According to the interpretation proposed by Weigel, et al. [22], the sexual function score less than or equal to 26.5 characterizes deficiency of sexual function. In our study, almost all the women (97.66%) had a sexual life during pregnancy and 48.20% presented a sexual dysfunction with a mean sexual satisfaction score of 27.2, a minimum of 0 and a maximum of 41. This is an important rate that remains close to those in the literature where sexual dysfunction during pregnancy varied between 66.7% and 87% [13,21,23].
Regarding the impact of pregnancy on women’s sexual function, studies have yielded mixed results. Some studies have suggested that the sexual function score decrease as pregnancy progresses due to factors such as hormonal changes, physical symptoms of pregnancy, anxiety and stress related to pregnancy and future life changes [1,13]. However, other studies have not found significant differences between sexual function scores in pregnant and non-pregnant women [1]. It is important to note that pregnancy can affect sexual function in different ways for each woman, and factors such as overall health status, partner support, and emotional context may also play an important role. Therefore, it is recommended to discuss any concerns about sexual function with a qualified healthcare professional to obtain tailored advice for each individual case [8].

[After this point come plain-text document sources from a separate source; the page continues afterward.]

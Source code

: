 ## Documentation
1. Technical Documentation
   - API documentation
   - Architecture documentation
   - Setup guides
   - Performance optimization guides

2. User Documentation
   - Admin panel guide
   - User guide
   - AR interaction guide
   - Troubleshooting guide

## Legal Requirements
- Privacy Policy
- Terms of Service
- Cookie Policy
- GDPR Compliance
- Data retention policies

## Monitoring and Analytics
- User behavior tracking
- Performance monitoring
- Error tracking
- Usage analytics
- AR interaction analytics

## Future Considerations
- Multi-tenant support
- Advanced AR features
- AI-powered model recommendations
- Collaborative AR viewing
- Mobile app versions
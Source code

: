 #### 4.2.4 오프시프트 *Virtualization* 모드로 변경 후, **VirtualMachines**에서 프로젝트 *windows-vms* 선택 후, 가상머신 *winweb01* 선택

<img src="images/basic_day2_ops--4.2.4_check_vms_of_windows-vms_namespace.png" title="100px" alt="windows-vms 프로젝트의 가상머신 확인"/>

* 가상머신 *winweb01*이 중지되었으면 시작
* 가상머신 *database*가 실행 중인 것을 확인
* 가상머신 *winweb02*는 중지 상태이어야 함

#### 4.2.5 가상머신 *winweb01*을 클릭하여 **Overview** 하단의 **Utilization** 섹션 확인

The results of the present study demonstrated a significant correlation between the total score of sexual function and anxiety. Furthermore, Maternal age had a significant relationship with the higher score of sexual function. This study’s results are similar to the result of the study conducted in 2015 by Seven and al [24], which found out that 77.6% of women suffering from sexual dysfunction during pregnancy had high levels of anxiety. However, our results are not consistent with the research carried out by Alizadeh and al (2012) [1], regarding the relationship between depression during pregnancy and sexual function. In fact, despite this result, 43.57% of the participants in our study showed signs of depression. The mean (Standard Deviation) of sexual functioning (total) score was 27.2 (6.90) from the available range of 0 to 41. The same result was found in the literature, notably in a previous Tunisian study [11] and in an African study [25]. In general, the prevalence of depression varied according to the studies from 7 to 51%. These rates were influenced by the socioeconomic and cultural level of each country [1].
CONCLUSION
Pregnancy is certainly a period of vulnerability for the woman and her partner, but this is not a reason for it to be considered as a tool for procreation only, but rather as a source of pleasure and relaxation. Cultural beliefs, traditions, and values play a significant role in shaping the attitudes and behaviors of individuals, including their attitudes towards sexual health and pregnancy. In some cultures, discussing sexual problems or expressing one’s sexual needs and desires during pregnancy may be considered taboo, and healthcare providers may not be adequately trained or equipped to address these issues. However, it is important to note that sexual problems can occur during pregnancy due to hormonal changes, physical discomfort, and emotional stress. These issues can negatively impact a woman’s quality of life and may even lead to complications during pregnancy and childbirth. Therefore, it is essential for healthcare providers to create a safe and supportive environment where pregnant women can openly discuss their sexual concerns and receive appropriate care.